Day 123 – Sunday, July 10: Stealth Camp (Killington, VT) to Wintturi Shelter, 16.0 miles, 1,720.7 total AT miles.

It got cold last night and stayed wet. I woke up and didn’t feel like moving – even with the cover provided by the porch, plenty of rain was falling through the slats. I sat in my sleeping bag and ate snacks, trying to get warm.

I finally got going at 8:00am, slowly packing up. We left our makeshift camp at 9:30. We were hiking slowly – it was cold and wet and the trail was a mess. At 11:00, we stopped at Thundering Falls for a quick break. The weather was starting to improve – and all the rain last night made for a pretty impressive display.

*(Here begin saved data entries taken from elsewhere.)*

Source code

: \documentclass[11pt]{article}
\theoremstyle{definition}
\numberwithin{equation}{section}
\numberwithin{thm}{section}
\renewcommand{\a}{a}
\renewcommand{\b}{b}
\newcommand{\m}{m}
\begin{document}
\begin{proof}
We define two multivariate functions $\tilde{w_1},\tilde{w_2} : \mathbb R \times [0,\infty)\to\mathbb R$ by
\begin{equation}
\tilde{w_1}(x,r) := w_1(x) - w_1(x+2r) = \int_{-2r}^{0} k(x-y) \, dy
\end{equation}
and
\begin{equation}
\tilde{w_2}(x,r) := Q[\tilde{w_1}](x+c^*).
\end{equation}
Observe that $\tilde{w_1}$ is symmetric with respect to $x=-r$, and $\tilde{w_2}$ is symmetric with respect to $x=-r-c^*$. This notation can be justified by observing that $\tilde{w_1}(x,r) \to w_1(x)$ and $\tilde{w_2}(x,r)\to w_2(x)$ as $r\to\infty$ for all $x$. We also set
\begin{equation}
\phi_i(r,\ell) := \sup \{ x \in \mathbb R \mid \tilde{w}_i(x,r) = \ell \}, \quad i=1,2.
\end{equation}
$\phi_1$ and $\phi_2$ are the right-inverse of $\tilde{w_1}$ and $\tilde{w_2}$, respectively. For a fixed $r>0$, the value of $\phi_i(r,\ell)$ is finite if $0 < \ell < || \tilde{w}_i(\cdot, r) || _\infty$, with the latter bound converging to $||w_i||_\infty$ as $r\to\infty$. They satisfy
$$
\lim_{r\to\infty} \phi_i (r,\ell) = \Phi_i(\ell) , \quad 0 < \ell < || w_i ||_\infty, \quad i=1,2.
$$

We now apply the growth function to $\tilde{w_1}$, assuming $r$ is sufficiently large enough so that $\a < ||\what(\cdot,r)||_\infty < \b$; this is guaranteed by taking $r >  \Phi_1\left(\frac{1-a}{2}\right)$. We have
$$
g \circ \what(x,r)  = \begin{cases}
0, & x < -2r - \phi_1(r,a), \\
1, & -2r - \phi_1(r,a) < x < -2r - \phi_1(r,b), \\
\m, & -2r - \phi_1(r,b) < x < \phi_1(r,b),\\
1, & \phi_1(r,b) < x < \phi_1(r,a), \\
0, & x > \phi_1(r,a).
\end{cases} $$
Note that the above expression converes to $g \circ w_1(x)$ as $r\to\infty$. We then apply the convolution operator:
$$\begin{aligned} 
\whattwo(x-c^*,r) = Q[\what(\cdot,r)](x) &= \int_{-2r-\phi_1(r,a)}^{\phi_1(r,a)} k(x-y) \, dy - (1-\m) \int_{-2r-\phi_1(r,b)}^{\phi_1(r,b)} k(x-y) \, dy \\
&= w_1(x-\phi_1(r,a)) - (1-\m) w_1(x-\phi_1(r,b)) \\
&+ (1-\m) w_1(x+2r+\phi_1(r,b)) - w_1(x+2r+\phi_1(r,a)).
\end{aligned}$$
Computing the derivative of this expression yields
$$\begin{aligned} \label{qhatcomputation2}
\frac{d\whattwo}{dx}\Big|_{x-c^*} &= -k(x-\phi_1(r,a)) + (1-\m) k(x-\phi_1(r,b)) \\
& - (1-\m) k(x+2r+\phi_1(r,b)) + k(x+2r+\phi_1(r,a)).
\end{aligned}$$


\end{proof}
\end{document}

We left the falls and ascended Quimby Mountain, our only real climb of the day. The forest was green and damp, but the weather was cool. After a slow start, it was quickly becoming a great day for hiking. We put our heads down and plowed forward. We assumed Black Santa was behind us – we just didn’t know how far.


But Greyhound and I were making great time. After taking virtually no breaks all day, we stopped at The Lookout, a cabin with an observation deck on the roof. It was 5:30pm and we’d covered 14 miles on the day – not bad for such a late start.

The sun was intermittently shining through the clouds. I dropped my pack in front of cabin and immediately pulled my tent out to attempt to let it dry. It seems I’ve been doing this a lot lately. I spread my wet socks across warm stones and hung my jacket in a tree. The forecast said that this brief sunny spell wouldn’t last long.


We decided to eat dinner there – we both cooked outside chatting with a section hiker on the front porch. I mixed a can of buffalo chicken into my pot full of queso Rice Side (my favorite combo so far). I suggested we take our meals up to the observation deck and eat dinner up there. The views were awesome – I could definitely see storms on the horizon.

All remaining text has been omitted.